Cama executive director John Kapito said the consumer rights watchdog’s research on pricing and distribution of fertilizer has revealed that most traders were hoarding the commodity and are colluding in fixing the current fertilizer prices.
Recommended retail prices for fertilizer are around K2,800 per 50 kilogramme bag but some traders were selling between K3,200 and K3,700 per bag of the same quantity.
Kapito said the practice by these unscrupulous traders were against the Fair Trading and Competition laws and asked the ministries of Agriculture and Trade and Private Sector Development to intervene.
The Cama survey, according to Kapito, also established that most fertilizers sold are underweight with most bags weighing between 30 and 45 kilogrammes instead of 50 kilogrammes.
“Most of the fertilizer is also discanted in plain sacks and therefore not labelled, making it difficult for the ordinary consumer to know the quality and quantity of the commodity one is purchasing,” said Kapito.
The country is currently facing a fertilizer shortage which stakeholders, including the National Smallholder Farmers Association of Malawi (Nasfam), have blamed on lack of proper planning and delays of the agricultural input subsidy programme which left many farmers looking forward to cheaper inputs instead of getting prepared on their own.

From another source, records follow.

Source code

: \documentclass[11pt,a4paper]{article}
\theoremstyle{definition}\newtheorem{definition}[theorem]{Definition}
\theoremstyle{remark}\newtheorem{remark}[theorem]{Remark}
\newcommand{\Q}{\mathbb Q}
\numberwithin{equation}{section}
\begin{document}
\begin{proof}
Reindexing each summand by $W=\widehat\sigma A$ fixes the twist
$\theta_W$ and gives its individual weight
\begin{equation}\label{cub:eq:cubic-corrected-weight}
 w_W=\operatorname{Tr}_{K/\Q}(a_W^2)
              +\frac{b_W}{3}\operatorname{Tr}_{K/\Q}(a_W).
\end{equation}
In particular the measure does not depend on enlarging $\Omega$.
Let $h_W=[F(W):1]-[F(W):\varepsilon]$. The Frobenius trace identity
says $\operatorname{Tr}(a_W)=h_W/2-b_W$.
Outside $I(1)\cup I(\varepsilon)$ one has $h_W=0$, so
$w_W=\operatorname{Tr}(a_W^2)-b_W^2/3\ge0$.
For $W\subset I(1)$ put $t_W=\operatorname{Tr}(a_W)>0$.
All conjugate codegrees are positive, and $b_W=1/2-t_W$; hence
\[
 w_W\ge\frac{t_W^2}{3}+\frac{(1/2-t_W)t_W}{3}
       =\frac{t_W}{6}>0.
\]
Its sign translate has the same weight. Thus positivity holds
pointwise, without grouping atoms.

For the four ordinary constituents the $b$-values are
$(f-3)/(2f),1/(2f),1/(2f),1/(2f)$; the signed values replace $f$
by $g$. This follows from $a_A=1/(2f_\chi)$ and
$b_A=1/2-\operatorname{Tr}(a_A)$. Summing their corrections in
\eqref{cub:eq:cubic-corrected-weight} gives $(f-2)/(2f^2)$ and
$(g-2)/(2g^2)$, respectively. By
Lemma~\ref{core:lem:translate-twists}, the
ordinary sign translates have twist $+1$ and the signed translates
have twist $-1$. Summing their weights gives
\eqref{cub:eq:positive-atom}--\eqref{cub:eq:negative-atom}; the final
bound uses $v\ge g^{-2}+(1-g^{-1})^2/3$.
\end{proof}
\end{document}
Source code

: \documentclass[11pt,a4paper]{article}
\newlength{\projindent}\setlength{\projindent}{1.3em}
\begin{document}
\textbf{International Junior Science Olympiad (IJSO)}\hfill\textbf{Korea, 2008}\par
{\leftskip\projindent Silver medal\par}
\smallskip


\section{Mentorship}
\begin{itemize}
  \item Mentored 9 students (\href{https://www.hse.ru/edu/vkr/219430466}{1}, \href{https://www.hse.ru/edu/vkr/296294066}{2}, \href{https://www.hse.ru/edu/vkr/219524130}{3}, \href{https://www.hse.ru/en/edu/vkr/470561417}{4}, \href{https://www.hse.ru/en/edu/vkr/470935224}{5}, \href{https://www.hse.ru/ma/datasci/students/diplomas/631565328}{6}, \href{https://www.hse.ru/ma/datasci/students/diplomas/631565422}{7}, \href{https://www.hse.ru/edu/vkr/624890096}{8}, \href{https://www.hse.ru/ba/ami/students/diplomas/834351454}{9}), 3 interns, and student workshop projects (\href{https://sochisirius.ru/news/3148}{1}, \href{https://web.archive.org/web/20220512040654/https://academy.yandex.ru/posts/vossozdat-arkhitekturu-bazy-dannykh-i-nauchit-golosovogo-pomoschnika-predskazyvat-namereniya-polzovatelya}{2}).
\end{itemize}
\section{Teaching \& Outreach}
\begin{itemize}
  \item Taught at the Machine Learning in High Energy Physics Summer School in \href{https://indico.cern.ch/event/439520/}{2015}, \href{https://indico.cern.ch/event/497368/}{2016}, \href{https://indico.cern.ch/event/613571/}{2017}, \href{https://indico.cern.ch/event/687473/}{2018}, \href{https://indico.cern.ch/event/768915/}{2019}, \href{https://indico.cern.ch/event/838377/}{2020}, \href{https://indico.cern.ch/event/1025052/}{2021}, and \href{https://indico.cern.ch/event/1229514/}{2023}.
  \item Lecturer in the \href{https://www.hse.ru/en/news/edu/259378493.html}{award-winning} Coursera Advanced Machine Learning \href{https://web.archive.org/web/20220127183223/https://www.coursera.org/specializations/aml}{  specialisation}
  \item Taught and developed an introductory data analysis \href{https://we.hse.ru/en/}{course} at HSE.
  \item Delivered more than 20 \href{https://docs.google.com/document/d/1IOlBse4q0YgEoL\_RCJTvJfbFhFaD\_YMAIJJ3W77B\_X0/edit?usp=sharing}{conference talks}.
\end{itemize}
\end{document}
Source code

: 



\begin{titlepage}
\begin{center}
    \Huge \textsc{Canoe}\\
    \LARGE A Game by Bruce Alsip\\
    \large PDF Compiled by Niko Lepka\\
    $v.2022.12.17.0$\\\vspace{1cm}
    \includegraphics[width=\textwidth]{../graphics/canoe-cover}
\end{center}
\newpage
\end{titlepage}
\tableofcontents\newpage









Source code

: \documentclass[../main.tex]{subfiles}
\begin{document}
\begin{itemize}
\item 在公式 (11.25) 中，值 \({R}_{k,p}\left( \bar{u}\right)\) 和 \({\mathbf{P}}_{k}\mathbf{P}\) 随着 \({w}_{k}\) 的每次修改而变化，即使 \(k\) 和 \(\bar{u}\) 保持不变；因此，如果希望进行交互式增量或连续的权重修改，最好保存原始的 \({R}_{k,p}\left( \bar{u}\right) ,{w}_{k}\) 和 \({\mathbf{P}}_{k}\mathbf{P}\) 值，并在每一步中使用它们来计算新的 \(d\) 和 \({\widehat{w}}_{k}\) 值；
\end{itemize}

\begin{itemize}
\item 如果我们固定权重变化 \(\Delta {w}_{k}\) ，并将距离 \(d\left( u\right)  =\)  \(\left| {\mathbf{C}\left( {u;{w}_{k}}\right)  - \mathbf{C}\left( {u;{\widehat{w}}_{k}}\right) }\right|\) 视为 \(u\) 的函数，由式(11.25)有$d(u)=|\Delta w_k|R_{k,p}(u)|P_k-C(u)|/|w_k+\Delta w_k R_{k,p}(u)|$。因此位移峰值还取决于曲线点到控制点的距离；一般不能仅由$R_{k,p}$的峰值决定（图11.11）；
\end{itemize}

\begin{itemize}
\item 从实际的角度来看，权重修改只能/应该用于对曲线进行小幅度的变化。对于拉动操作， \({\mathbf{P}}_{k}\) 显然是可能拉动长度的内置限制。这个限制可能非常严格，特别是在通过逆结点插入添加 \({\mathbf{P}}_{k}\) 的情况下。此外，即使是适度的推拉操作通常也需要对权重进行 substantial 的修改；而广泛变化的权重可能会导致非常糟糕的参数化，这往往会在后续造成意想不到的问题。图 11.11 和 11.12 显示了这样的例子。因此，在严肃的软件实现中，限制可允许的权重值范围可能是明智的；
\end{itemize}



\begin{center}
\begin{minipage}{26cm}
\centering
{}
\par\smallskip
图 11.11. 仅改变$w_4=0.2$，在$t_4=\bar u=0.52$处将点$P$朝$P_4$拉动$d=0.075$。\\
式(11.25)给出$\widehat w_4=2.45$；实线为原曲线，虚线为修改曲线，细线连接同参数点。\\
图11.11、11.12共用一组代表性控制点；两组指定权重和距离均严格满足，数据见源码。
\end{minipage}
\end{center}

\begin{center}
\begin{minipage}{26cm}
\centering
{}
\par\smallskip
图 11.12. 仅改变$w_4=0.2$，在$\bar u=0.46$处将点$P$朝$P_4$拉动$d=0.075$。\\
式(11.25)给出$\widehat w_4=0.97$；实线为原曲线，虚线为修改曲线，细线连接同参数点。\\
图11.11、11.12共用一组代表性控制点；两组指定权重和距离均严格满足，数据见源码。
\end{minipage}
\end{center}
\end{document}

The tobacco industry has also hinted that the scarcity of Calcium Ammonium Nitrate and other compounds used as second top dressers will not only affect the volume but also the quality of the country’s number one foreign exchange earner.
But Ministry of Agriculture secretary Andrew Daudi has maintained that fertilizer would be available anytime.
He said government had a Targeted Input Programme meeting with the suppliers who indicated that the fertilizer had already left ports of Durban, Nacala and Beira as of December 31 last year.